→ DESCRIPTION OF THE TASK
A single number is wanted: how many lines of the data below include the string "thebibliography"?
### THE DATA
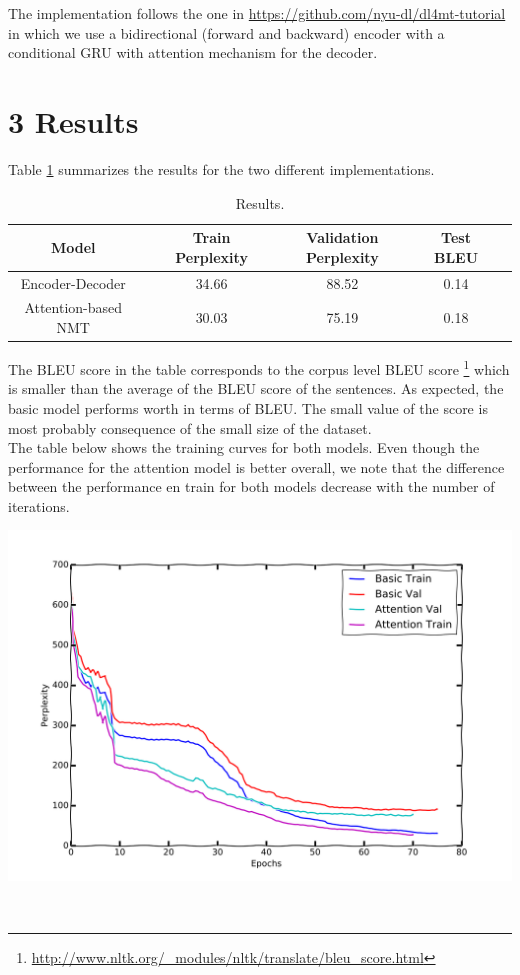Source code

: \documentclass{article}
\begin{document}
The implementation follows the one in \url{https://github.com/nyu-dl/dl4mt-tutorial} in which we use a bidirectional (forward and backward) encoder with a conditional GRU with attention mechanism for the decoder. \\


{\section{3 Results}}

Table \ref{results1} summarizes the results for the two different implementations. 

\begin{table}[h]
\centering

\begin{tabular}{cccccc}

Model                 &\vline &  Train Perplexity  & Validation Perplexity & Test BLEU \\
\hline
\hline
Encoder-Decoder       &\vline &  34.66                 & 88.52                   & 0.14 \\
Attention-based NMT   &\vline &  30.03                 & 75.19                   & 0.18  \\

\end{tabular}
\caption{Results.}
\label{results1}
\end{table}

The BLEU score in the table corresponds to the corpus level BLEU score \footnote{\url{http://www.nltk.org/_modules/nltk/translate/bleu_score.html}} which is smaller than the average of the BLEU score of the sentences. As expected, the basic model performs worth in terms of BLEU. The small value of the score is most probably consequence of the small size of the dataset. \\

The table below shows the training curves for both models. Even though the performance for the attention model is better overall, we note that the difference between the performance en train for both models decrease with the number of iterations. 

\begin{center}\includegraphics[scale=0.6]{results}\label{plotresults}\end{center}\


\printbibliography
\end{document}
######
### THE DATA
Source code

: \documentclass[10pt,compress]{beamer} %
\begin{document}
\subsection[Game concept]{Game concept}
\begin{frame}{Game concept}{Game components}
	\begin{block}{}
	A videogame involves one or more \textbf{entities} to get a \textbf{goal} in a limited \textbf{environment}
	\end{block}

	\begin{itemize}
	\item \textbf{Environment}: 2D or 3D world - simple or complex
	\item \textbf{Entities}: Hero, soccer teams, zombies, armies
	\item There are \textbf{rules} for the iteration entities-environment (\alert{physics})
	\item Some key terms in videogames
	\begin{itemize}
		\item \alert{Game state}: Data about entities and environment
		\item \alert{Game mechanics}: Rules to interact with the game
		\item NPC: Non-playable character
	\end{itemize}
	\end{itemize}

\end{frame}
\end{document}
######
### THE DATA
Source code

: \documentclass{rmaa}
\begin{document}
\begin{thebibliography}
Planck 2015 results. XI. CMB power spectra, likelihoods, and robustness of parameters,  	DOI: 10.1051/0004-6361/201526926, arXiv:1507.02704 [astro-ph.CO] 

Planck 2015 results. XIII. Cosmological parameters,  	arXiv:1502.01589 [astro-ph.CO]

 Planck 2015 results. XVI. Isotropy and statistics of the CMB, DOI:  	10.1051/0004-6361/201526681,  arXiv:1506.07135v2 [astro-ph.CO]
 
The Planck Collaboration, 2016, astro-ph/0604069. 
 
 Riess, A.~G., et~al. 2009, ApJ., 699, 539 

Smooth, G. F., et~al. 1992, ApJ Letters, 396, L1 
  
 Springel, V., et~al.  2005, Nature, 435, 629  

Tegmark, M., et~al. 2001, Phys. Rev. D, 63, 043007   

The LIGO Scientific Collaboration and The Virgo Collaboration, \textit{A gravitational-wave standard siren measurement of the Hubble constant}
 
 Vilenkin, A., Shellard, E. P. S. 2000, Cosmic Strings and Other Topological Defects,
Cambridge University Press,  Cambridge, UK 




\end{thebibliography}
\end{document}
######
→ SOLVED EXERCISE
2